> [AVAILABLE DATA]
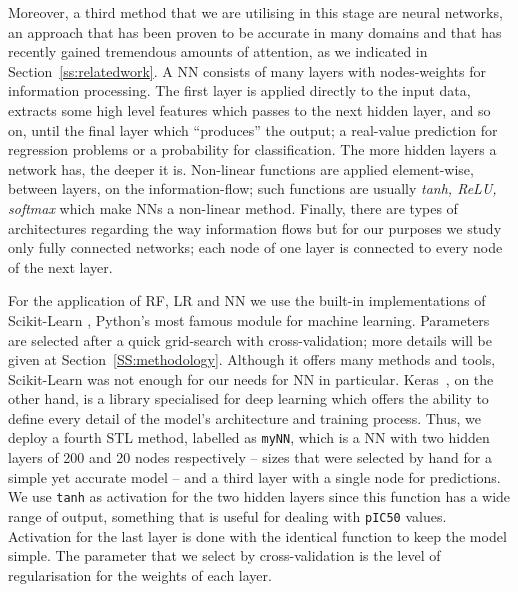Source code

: \documentclass[10pt]{article}
\begin{document}
Moreover, a third method that we are utilising in this stage are neural networks, an approach that has been proven to be accurate in many domains and that has recently gained tremendous amounts of attention, as we indicated in Section~\ref{ss:relatedwork}. A NN consists of many layers with nodes-weights for information processing. The first layer is applied directly to the input data, extracts some high level features which passes to the next hidden layer, and so on, until the final layer which ``produces'' the output; a real-value prediction for regression problems or a probability for classification. The more hidden layers a network has, the deeper it is. Non-linear functions are applied element-wise, between layers, on the information-flow; such functions are usually \textit{tanh, ReLU, softmax} which make NNs a non-linear method. Finally, there are types of architectures regarding the way information flows but for our purposes we study only fully connected networks; each node of one layer is connected to every node of the next layer.

For the application of RF, LR and NN we use the built-in implementations of Scikit-Learn \cite{scikit-learn},  Python's most famous module for machine learning. Parameters are selected after a quick grid-search with cross-validation; more details will be given at Section~\ref{SS:methodology}. Although it offers many methods and tools, Scikit-Learn was not enough for our needs  for NN in particular. Keras~\cite{chollet2015keras}, on the other hand, is a library specialised for deep learning which offers the ability to define every detail of the model's architecture and training process. Thus, we deploy a fourth  STL method, labelled as \texttt{myNN}, which is a NN with two hidden layers of 200 and 20 nodes respectively -- sizes that were selected by hand for a simple yet accurate model -- and a third layer with a single node for predictions. We use \texttt{tanh} as activation for the two hidden layers since this function has a wide range of output, something that is useful for dealing with \texttt{pIC50} values. Activation for the last layer is done with the identical function to keep the model simple. The parameter that we select by cross-validation is the level of regularisation for the weights of each layer.

\end{document}
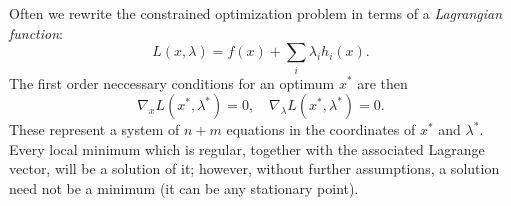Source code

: \documentclass{article}
\begin{document}





\label{s:lagrangian-function}

Often we rewrite the constrained optimization problem in terms of a \emph{Lagrangian function}:
\begin{equation*}
  L(x, \lambda) = f(x) + \sum_i \lambda_i h_i(x).
\end{equation*}
The first order neccessary conditions for an optimum \(x^*\) are then
\begin{equation*}
  \nabla_x L(x^*, \lambda^*) = 0, \quad \nabla_\lambda L(x^*, \lambda^*) = 0.
\end{equation*}
These represent a system of \(n + m\) equations in the coordinates of \(x^*\) and \(\lambda^*\).
Every local minimum which is regular, together with the associated Lagrange vector, will be a
solution of it; however, without further assumptions, a solution need not be a minimum (it can be
any stationary point).
\end{document}
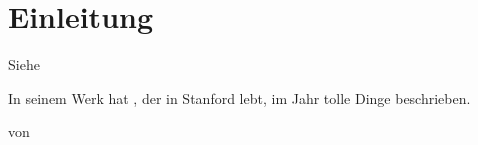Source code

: \chapter{Einleitung}

Siehe  

\blindtext[3]



In seinem Werk  hat \citeauthor{knuth:1984}, der in Stanford lebt, im Jahr \citeyear{knuth:1984} tolle Dinge beschrieben.

 von \citeauthor{Ziegenhagen2022}

\cite{ziegenhagen:2017}


\cite{eckstein2022causality}

\blindtext[2]

\blindtext[2]


\blindtext[3]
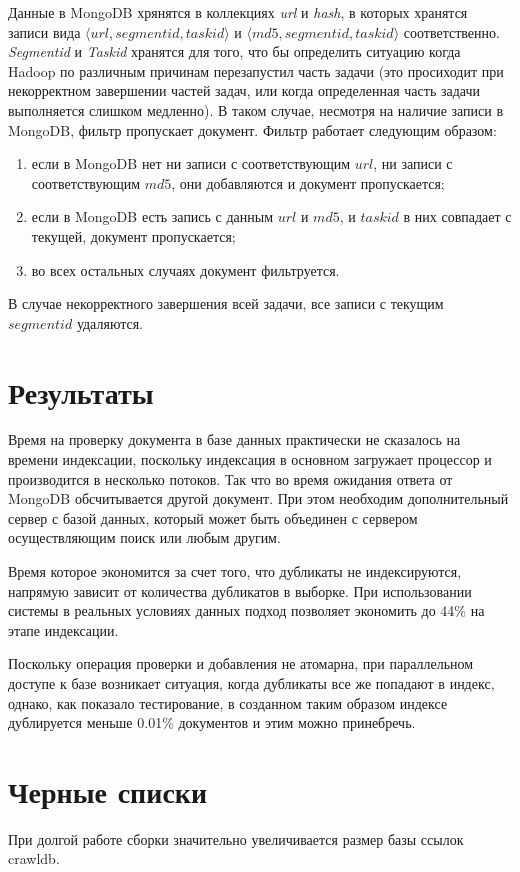 Данные в MongoDB хрянятся в коллекциях \textit{url} и \textit{hash}, в которых хранятся записи вида $\langle url,segmentid,taskid \rangle$ и $\langle md5,segmentid,taskid \rangle$ соответственно.
\textit{Segmentid} и \textit{Taskid} хранятся для того, что бы определить ситуацию когда Hadoop по различным причинам перезапустил часть задачи (это просиходит при некорректном завершении частей задач, или когда определенная часть задачи выполняется слишком медленно). В таком случае, несмотря на наличие записи в MongoDB, фильтр пропускает документ. Фильтр работает следующим образом:
\begin{enumerate}
 \item если в MongoDB нет ни записи с соответствующим $url$, ни записи с соответствующим $md5$, они добавляются и документ пропускается;
 \item если в MongoDB есть запись с данным $url$ и $md5$, и $taskid$ в них совпадает с текущей, документ пропускается;
 \item во всех остальных случаях документ фильтруется.  
\end{enumerate}

В случае некорректного завершения всей задачи, все записи с текущим $segmentid$ удаляются.

\section{Результаты}
Время на проверку документа в базе данных практически не сказалось на времени индексации, поскольку индексация в основном загружает процессор и производится в несколько потоков. Так что во время ожидания ответа от MongoDB обсчитывается другой документ. При этом необходим дополнительный сервер с базой данных, который может быть объединен с сервером осуществляющим поиск или любым другим.

Время которое экономится за счет того, что дубликаты не индексируются, напрямую зависит от количества дубликатов в выборке. При использовании системы в реальных условиях данных подход позволяет экономить до 44\% на этапе индексации.

Поскольку операция проверки и добавления не атомарна, при параллельном доступе к базе возникает ситуация, когда дубликаты все же попадают в индекс, однако, как показало тестирование, в созданном таким образом индексе дублируется меньше 0.01\% документов и этим можно принебречь.

\section{Черные списки}
При долгой работе сборки значительно увеличивается размер базы ссылок crawldb.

> [TASK PROMPT] When a line carries an image, skip the image and repeat everything else above exactly as written.

> [YOUR RESPONSE]
Source code

: \documentclass[10pt]{article}
\begin{document}
Moreover, a third method that we are utilising in this stage are neural networks, an approach that has been proven to be accurate in many domains and that has recently gained tremendous amounts of attention, as we indicated in Section~\ref{ss:relatedwork}. A NN consists of many layers with nodes-weights for information processing. The first layer is applied directly to the input data, extracts some high level features which passes to the next hidden layer, and so on, until the final layer which ``produces'' the output; a real-value prediction for regression problems or a probability for classification. The more hidden layers a network has, the deeper it is. Non-linear functions are applied element-wise, between layers, on the information-flow; such functions are usually \textit{tanh, ReLU, softmax} which make NNs a non-linear method. Finally, there are types of architectures regarding the way information flows but for our purposes we study only fully connected networks; each node of one layer is connected to every node of the next layer.

For the application of RF, LR and NN we use the built-in implementations of Scikit-Learn \cite{scikit-learn},  Python's most famous module for machine learning. Parameters are selected after a quick grid-search with cross-validation; more details will be given at Section~\ref{SS:methodology}. Although it offers many methods and tools, Scikit-Learn was not enough for our needs  for NN in particular. Keras~\cite{chollet2015keras}, on the other hand, is a library specialised for deep learning which offers the ability to define every detail of the model's architecture and training process. Thus, we deploy a fourth  STL method, labelled as \texttt{myNN}, which is a NN with two hidden layers of 200 and 20 nodes respectively -- sizes that were selected by hand for a simple yet accurate model -- and a third layer with a single node for predictions. We use \texttt{tanh} as activation for the two hidden layers since this function has a wide range of output, something that is useful for dealing with \texttt{pIC50} values. Activation for the last layer is done with the identical function to keep the model simple. The parameter that we select by cross-validation is the level of regularisation for the weights of each layer.

\end{document}
Source code

: \documentclass{article}
\begin{document}





\label{s:lagrangian-function}

Often we rewrite the constrained optimization problem in terms of a \emph{Lagrangian function}:
\begin{equation*}
  L(x, \lambda) = f(x) + \sum_i \lambda_i h_i(x).
\end{equation*}
The first order neccessary conditions for an optimum \(x^*\) are then
\begin{equation*}
  \nabla_x L(x^*, \lambda^*) = 0, \quad \nabla_\lambda L(x^*, \lambda^*) = 0.
\end{equation*}
These represent a system of \(n + m\) equations in the coordinates of \(x^*\) and \(\lambda^*\).
Every local minimum which is regular, together with the associated Lagrange vector, will be a
solution of it; however, without further assumptions, a solution need not be a minimum (it can be
any stationary point).
\end{document}
Source code

: \chapter{Einleitung}

Siehe  

\blindtext[3]



In seinem Werk  hat \citeauthor{knuth:1984}, der in Stanford lebt, im Jahr \citeyear{knuth:1984} tolle Dinge beschrieben.

 von \citeauthor{Ziegenhagen2022}

\cite{ziegenhagen:2017}


\cite{eckstein2022causality}

\blindtext[2]

\blindtext[2]


\blindtext[3]
 Данные в MongoDB хрянятся в коллекциях \textit{url} и \textit{hash}, в которых хранятся записи вида $\langle url,segmentid,taskid \rangle$ и $\langle md5,segmentid,taskid \rangle$ соответственно.
\textit{Segmentid} и \textit{Taskid} хранятся для того, что бы определить ситуацию когда Hadoop по различным причинам перезапустил часть задачи (это просиходит при некорректном завершении частей задач, или когда определенная часть задачи выполняется слишком медленно). В таком случае, несмотря на наличие записи в MongoDB, фильтр пропускает документ. Фильтр работает следующим образом:
\begin{enumerate}
 \item если в MongoDB нет ни записи с соответствующим $url$, ни записи с соответствующим $md5$, они добавляются и документ пропускается;
 \item если в MongoDB есть запись с данным $url$ и $md5$, и $taskid$ в них совпадает с текущей, документ пропускается;
 \item во всех остальных случаях документ фильтруется.  
\end{enumerate}

В случае некорректного завершения всей задачи, все записи с текущим $segmentid$ удаляются.

\section{Результаты}
Время на проверку документа в базе данных практически не сказалось на времени индексации, поскольку индексация в основном загружает процессор и производится в несколько потоков. Так что во время ожидания ответа от MongoDB обсчитывается другой документ. При этом необходим дополнительный сервер с базой данных, который может быть объединен с сервером осуществляющим поиск или любым другим.

Время которое экономится за счет того, что дубликаты не индексируются, напрямую зависит от количества дубликатов в выборке. При использовании системы в реальных условиях данных подход позволяет экономить до 44\% на этапе индексации.

Поскольку операция проверки и добавления не атомарна, при параллельном доступе к базе возникает ситуация, когда дубликаты все же попадают в индекс, однако, как показало тестирование, в созданном таким образом индексе дублируется меньше 0.01\% документов и этим можно принебречь.

\section{Черные списки}
При долгой работе сборки значительно увеличивается размер базы ссылок crawldb.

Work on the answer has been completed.